Christmas, comfort and compassion

The shooting of 20 children and six adults in Newtown, Connecticut, last Friday has sent waves of disbelief and horror across the world. The innocent loss of those barely out of kindergarten with everything to live for is incomprehensible and devastating.

How can our God of love have let this happen?

I don’t know. That’s my honest answer. I don’t even feel entirely comfortable trying to come up with a response and I’m certainly not equipped to know where to start. Maybe I’m avoiding uncomfortable truths or maybe it’s not my role to theorise about suffering during times like this.

In his speech at the multi-faith service following the tragedy, a visibly choked up President Obama said to an audience of stunned faces and broken hearts: “Newtown, you are not alone.” He spoke of grieving alongside those who have lost.

This is a sentiment we often hear at times like this, but it is no less powerful.

The incarnation is the ultimate symbol of a God who doesn’t just tell us we are not alone or float around us in an ethereal, intangible way. This is the God who comes to not just be with us, but become one of us.

Emmanuel’s birth is one of extreme poverty. He is first put to sleep in the trough the cattle eat from. It’s almost offensively basic; smelly, dirty, awkward. Like the outcast refugee, there was nowhere for this travelling family. This is God in the grit, his birth a prophetic symbol of what his life would be - real, unexpected, subversive. Yet still steeped in glory as in the angels’ song filling the sky and crowned with the significance of his kinship, represented in the gifts from the wise men.

Even a quick flick though the gospels shows Jesus as a man who lived life to the full, experiencing every possible emotion. This was the man who got the party started at weddings, supplied the extra snacks at an under-catered-for picnic, cried his eyes out at the graveside of a friend, got down on his hands and knees in the dust to get some self-righteous men off the back of a hurting woman and hung out with the kind of guys you wouldn’t want to bump into down a dark alley late at night.

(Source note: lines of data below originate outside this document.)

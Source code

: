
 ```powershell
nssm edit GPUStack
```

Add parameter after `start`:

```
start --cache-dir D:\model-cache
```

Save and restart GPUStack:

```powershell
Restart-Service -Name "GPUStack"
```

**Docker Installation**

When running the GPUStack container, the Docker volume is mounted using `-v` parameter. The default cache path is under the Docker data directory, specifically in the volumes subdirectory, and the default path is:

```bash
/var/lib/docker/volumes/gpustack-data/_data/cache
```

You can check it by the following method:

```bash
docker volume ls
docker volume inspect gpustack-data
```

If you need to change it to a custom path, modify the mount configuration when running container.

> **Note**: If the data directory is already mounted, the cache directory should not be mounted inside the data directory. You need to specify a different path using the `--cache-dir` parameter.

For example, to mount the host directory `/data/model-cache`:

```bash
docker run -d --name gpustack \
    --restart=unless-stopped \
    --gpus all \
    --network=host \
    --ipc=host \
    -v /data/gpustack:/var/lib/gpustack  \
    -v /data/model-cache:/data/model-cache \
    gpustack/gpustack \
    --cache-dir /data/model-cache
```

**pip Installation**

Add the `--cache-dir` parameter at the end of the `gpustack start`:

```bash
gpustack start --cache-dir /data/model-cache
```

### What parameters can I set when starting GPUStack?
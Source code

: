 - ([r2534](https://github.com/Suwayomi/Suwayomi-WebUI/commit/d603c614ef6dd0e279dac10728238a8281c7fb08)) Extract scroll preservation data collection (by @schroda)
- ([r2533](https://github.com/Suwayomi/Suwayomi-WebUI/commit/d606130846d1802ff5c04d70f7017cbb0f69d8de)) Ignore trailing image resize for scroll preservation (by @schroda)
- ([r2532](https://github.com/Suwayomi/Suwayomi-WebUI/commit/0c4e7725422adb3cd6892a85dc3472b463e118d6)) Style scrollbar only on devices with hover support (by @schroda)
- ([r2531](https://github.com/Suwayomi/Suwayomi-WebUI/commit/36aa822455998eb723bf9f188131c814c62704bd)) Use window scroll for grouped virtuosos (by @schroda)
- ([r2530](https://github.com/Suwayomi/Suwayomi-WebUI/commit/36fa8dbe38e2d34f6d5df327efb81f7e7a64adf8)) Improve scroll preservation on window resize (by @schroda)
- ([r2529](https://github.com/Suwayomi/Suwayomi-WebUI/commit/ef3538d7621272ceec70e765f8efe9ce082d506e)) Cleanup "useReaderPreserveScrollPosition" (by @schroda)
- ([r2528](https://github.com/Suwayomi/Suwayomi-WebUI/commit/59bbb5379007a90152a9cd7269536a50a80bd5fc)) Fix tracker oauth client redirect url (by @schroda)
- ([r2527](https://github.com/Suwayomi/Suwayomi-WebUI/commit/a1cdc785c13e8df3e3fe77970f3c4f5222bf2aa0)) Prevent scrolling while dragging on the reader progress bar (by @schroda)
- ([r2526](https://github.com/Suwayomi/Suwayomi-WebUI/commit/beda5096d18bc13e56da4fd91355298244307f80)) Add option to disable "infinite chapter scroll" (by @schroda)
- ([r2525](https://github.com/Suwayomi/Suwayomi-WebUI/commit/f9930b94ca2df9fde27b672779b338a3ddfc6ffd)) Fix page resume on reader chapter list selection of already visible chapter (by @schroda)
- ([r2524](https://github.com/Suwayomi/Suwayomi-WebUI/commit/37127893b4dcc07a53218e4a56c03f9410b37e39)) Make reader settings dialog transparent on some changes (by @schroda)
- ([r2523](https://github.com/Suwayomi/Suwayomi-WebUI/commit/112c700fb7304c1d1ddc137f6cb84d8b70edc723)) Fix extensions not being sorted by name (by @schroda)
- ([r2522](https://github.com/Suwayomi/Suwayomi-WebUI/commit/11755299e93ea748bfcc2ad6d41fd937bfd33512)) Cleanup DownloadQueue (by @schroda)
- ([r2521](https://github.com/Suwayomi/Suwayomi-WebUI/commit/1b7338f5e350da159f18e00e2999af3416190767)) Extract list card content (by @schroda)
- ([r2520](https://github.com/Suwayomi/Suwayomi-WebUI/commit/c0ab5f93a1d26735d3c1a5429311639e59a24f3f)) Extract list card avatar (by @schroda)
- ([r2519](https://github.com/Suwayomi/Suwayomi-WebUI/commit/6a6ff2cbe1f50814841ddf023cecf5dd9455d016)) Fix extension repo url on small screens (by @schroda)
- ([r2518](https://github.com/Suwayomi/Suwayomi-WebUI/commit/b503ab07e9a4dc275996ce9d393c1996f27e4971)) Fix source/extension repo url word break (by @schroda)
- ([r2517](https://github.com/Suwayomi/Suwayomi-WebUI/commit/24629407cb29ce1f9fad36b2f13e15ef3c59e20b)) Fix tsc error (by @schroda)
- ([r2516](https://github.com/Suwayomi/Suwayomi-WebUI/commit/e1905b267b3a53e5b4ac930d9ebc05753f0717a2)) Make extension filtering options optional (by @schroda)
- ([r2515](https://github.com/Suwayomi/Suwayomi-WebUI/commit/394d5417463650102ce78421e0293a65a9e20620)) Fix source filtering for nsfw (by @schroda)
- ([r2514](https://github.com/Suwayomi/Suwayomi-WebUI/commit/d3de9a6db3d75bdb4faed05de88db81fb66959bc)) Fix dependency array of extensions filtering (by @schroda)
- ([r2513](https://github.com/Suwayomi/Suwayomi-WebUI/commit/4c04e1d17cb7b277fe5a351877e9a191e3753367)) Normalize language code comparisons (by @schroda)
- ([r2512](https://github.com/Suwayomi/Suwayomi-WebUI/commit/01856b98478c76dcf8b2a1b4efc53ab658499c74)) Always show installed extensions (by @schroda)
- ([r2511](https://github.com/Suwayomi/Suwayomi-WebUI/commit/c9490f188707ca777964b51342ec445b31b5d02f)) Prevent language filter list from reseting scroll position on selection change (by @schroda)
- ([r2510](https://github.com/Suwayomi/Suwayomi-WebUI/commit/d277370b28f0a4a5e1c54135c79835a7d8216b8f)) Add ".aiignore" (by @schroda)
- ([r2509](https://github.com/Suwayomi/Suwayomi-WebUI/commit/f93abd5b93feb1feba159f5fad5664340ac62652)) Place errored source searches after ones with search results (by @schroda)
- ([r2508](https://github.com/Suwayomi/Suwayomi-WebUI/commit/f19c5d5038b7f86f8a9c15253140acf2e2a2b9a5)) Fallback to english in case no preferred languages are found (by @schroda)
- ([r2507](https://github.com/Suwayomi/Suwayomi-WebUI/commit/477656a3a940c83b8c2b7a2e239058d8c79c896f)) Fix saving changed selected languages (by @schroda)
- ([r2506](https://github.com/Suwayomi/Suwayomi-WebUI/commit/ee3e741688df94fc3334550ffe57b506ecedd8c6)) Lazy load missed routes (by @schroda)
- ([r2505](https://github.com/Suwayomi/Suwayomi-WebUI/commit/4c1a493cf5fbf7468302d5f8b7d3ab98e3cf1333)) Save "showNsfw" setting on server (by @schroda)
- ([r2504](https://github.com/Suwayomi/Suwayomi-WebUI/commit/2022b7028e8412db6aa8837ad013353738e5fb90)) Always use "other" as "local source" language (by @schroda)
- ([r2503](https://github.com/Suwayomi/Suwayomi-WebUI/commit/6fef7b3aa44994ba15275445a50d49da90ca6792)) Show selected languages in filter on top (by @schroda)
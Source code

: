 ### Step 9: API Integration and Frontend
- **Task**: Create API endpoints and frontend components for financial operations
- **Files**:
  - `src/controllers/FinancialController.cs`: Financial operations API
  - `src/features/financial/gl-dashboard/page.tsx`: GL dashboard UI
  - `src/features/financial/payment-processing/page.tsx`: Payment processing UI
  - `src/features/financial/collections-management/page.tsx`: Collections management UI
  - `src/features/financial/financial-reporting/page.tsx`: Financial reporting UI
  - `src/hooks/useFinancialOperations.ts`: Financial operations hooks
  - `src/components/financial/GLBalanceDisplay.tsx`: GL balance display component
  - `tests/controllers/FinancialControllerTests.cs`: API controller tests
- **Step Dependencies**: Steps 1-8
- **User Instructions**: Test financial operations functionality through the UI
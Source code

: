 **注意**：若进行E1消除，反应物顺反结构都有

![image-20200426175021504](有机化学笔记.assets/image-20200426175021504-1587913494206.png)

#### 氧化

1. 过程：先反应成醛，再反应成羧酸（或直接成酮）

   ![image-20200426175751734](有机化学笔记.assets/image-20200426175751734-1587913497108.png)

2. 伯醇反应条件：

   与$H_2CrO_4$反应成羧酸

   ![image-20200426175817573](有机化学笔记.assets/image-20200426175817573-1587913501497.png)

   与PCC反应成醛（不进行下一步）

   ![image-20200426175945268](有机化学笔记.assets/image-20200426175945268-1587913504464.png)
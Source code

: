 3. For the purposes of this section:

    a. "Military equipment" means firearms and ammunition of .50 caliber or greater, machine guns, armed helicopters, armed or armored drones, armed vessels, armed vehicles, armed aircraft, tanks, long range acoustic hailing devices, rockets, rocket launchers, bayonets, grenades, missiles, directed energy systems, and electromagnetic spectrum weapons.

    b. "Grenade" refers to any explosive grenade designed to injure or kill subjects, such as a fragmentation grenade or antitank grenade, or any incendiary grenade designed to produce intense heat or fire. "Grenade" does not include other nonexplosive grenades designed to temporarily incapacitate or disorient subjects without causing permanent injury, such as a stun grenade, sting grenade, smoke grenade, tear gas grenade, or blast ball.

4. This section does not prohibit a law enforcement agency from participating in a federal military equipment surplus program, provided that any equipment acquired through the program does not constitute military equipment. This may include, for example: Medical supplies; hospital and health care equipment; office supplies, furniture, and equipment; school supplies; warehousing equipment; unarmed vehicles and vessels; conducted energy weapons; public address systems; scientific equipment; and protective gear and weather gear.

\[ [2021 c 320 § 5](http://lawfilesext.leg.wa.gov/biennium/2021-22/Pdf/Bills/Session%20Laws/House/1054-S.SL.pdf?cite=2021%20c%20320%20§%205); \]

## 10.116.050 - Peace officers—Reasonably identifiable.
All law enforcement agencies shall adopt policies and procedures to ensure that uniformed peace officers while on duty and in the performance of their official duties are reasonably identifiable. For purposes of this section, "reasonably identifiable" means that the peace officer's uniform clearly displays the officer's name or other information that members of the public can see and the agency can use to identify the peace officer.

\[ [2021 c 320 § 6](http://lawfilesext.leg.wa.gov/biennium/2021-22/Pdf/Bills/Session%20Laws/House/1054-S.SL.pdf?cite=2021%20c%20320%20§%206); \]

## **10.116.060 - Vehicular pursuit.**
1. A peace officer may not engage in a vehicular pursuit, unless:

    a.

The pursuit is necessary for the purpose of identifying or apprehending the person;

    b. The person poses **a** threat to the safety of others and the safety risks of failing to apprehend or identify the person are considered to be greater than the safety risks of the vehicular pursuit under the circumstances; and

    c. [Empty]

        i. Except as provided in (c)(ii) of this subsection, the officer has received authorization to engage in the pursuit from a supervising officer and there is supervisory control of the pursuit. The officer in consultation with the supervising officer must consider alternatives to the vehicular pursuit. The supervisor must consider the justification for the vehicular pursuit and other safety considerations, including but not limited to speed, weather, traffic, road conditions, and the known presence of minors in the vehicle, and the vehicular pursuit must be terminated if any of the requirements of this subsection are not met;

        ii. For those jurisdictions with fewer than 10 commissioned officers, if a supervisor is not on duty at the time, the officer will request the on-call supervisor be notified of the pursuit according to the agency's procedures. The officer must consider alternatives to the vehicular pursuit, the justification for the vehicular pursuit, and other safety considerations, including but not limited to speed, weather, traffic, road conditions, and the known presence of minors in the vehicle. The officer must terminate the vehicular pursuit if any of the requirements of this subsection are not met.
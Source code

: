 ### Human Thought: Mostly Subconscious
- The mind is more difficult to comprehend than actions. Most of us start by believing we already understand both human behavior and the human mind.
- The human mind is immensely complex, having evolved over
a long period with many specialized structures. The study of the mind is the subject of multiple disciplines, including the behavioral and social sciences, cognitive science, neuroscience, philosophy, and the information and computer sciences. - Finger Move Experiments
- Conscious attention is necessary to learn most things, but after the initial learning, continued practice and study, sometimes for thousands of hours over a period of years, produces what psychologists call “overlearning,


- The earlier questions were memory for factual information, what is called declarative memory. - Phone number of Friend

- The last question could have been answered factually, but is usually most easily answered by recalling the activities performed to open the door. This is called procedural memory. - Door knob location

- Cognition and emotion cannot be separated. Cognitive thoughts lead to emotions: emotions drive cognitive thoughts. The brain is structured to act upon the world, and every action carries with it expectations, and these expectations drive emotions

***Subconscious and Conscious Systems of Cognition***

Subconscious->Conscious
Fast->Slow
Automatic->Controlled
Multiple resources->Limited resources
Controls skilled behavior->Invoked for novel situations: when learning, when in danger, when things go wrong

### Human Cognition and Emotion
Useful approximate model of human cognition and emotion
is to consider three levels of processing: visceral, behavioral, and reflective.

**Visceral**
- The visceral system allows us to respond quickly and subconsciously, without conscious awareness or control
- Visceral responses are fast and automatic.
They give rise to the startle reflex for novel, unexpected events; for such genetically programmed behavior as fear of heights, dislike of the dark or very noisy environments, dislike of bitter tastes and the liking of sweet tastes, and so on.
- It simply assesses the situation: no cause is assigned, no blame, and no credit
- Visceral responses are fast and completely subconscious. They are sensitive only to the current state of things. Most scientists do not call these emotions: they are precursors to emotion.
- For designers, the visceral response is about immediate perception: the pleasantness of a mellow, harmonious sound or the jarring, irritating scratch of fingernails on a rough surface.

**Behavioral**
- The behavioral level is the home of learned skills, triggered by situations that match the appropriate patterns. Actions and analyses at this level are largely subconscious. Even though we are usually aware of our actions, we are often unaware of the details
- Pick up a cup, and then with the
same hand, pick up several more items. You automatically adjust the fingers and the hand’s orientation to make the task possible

In Matthew 25, Jesus provokes this even further. Not only is he God-with-us, but here we see him embodied in the most unlikely way. Where would we find Jesus this Christmas?

He is far away from his mother-land, seeking refuge and afraid of being sent back.

He’s the child sat on a bunk bed in a dormitory waiting for somewhere he can call home.

He’s in hospital hoping for a friendly visit.

He’s the prisoner separated from his family and locked up for 23 hours a day.

He’s queuing up for a hot breakfast after another cold night on the pavement.

He’s in the classroom when the shots start to fire.

“Whatever you did for one of the least of these brothers and sisters of mine, you did for me.” We are to be those who feed the hungry, visit the sick, house the homeless and befriend prisoners. God has moved into our neighbourhood and we too are called to be present in the dark, unwanted places, standing with the outcast, becoming ‘the poor’.

As Jesus mourned with those who mourn, so we are asked to stand alongside Newtown and others in their grief. So while we sing out the great glad tidings of Christmas, praying that God would come and abide with us, would we also be a dwelling people, a people of comfort and peace.